Once the pictures are set aside, print the records that follow exactly as written.

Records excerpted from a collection
┌──

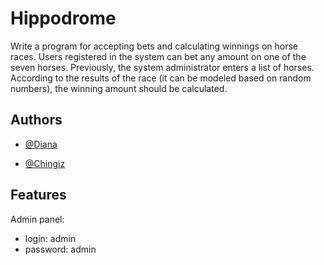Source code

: 
# Hippodrome

Write a program for accepting bets and calculating winnings on horse races. Users registered in the system can bet any amount on one of the seven horses. Previously, the system administrator enters a list of horses. According to the results of the race (it can be modeled based on random numbers), the winning amount should be calculated.





## Authors

- [@Diana](https://github.com/diana1033)

- [@Chingiz](https://github.com/Operans)




## Features

Admin panel:

- login: admin
- password: admin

└──

(YOUR SOLUTION):
Source code

: 
# Hippodrome

Write a program for accepting bets and calculating winnings on horse races. Users registered in the system can bet any amount on one of the seven horses. Previously, the system administrator enters a list of horses. According to the results of the race (it can be modeled based on random numbers), the winning amount should be calculated.





## Authors

- [@Diana](https://github.com/diana1033)

- [@Chingiz](https://github.com/Operans)




## Features

Admin panel:

- login: admin
- password: admin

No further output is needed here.